*Problem to solve*.
Tally up the lines below that include the word "usuários". Answer with the number alone.

*Exercise data*.
%%

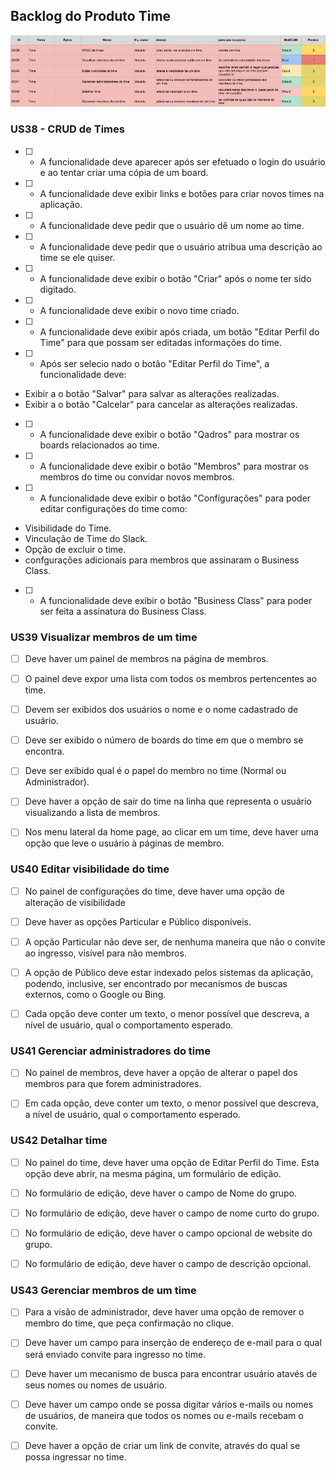 ## Backlog do Produto Time

![tabela backlog](imagens/backlog/time.jpg)

### US38 - CRUD de Times

- [ ] -  A funcionalidade deve aparecer após ser efetuado o login do usuário e ao tentar criar uma cópia de um board.

- [ ] - A funcionalidade deve exibir links e botões para criar novos times na aplicação.

- [ ] -  A funcionalidade deve pedir que o usuário dê um nome ao time.

- [ ] -  A funcionalidade deve pedir que o usuário atribua uma descrição ao time se ele quiser.

- [ ] -  A funcionalidade deve exibir o botão "Criar" após o nome ter sido digitado.

- [ ] -  A funcionalidade deve exibir o novo time criado.

- [ ] -  A funcionalidade deve exibir após criada, um botão "Editar Perfil do Time" para que possam ser editadas informações do time.

- [ ] -  Após ser selecio nado o botão "Editar Perfil do Time", a funcionalidade deve:
- Exibir a o botão "Salvar" para salvar as alterações realizadas.
- Exibir a o botão "Calcelar" para cancelar as alterações realizadas.

- [ ] -  A funcionalidade deve exibir o botão "Qadros" para mostrar os boards relacionados ao time.

- [ ] -  A funcionalidade deve exibir o botão "Membros" para mostrar os membros do time ou convidar novos membros.

- [ ] -  A funcionalidade deve exibir o botão "Configurações" para poder editar configurações do time como:
- Visibilidade do Time.
- Vinculação de Time do Slack.
- Opção de excluir o time.
- confgurações adicionais para membros que assinaram o Business Class.

- [ ] -  A funcionalidade deve exibir o botão "Business Class" para poder ser feita a assinatura do Business Class.

### US39 Visualizar membros de um time

- [ ] Deve haver um painel de membros na página de membros.

- [ ] O painel deve expor uma lista com todos os membros pertencentes ao time.
  
- [ ] Devem ser exibidos dos usuários o nome e o nome cadastrado de usuário.

- [ ] Deve ser exibido o número de boards do time em que o membro se encontra.

- [ ] Deve ser exibido qual é o papel do membro no time (Normal ou Administrador).

- [ ] Deve haver a opção de sair do time na linha que representa o usuário visualizando a lista de membros.

- [ ] Nos menu lateral da home page, ao clicar em um time, deve haver uma opção que leve o usuário à páginas de membro.

### US40 Editar visibilidade do time

- [ ] No painel de configurações do time, deve haver uma opção de alteração de visibilidade

- [ ] Deve haver as opções Particular e Público disponíveis.

- [ ] A opção Particular não deve ser, de nenhuma maneira que não o convite ao ingresso, visível para não membros.

- [ ] A opção de Público deve estar indexado pelos sistemas da aplicação, podendo, inclusive, ser encontrado por mecanismos de buscas externos, como o Google ou Bing.

- [ ] Cada opção deve conter um texto, o menor possível que descreva, a nível de usuário, qual o comportamento esperado.

### US41 Gerenciar administradores do time

- [ ] No painel de membros, deve haver a opção de alterar o papel dos membros para que forem administradores.

- [ ] Em cada opção, deve conter um texto, o menor possível que descreva, a nível de usuário, qual o comportamento esperado.

### US42 Detalhar time

- [ ] No painel do time, deve haver uma opção de Editar Perfil do Time. Esta opção deve abrir, na mesma página, um formulário de edição.

- [ ] No formulário de edição, deve haver o campo de Nome do grupo.

- [ ] No formulário de edição, deve haver o campo de nome curto do grupo.

- [ ] No formulário de edição, deve haver o campo opcional de website do grupo.

- [ ] No formulário de edição, deve haver o campo de descrição opcional.

### US43 Gerenciar membros de um time

- [ ] Para a visão de administrador, deve haver uma opção de remover o membro do time, que peça confirmação no clique.

- [ ] Deve haver um campo para inserção de endereço de e-mail para o qual será enviado convite para ingresso no time.

- [ ] Deve haver um mecanismo de busca para encontrar usuário atavés de seus nomes ou nomes de usuário.

- [ ] Deve haver um campo onde se possa digitar vários e-mails ou nomes de usuários, de maneira que todos os nomes ou e-mails recebam o convite.

- [ ] Deve haver a opção de criar um link de convite, através do qual se possa ingressar no time.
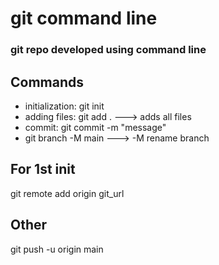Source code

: # git command line

### git repo developed using command line

## Commands

- initialization: git init
- adding files: git add . ---> adds all files
- commit: git commit -m "message"
- git branch -M main ---> -M rename branch

## For 1st init

git remote add origin git_url

## Other

git push -u origin main

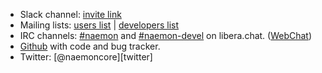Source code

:  * Slack channel: [invite link](https://join.slack.com/t/opensourcemonitoring/shared_invite/enQtODE3NTQyMTcxMTg1LWZiMDQyYzBjMDI4OGI2NDJlMzExZWE0NjcyMTg3MWUzMWRjYzIzYzRjODJiZDUyNTFlZDEwNDVlZmI1NmUwMDY)
 * Mailing lists: [users list](https://www.monitoring-lists.org/list/listinfo/naemon-users/) | [developers list](https://www.monitoring-lists.org/list/listinfo/naemon-dev/)
 * IRC channels: [#naemon](irc://libera.chat/naemon) and [#naemon-devel](irc://libera.chat/naemon-devel) on libera.chat. ([WebChat](https://kiwiirc.com/nextclient/irc.libera.chat/#naemon))
 * [Github](https://github.com/naemon) with code and bug tracker.
 * Twitter: [@naemoncore][twitter]

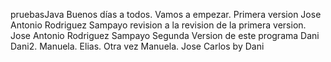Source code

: pruebasJava
Buenos días a todos.
Vamos a empezar.
Primera version
Jose Antonio Rodriguez Sampayo 
revision a la revision de la primera version.
Jose Antonio Rodriguez Sampayo Segunda Version de este programa
Dani
Dani2.
Manuela.
Elias.
Otra vez Manuela.
Jose Carlos by Dani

%%

*Task solution*.
2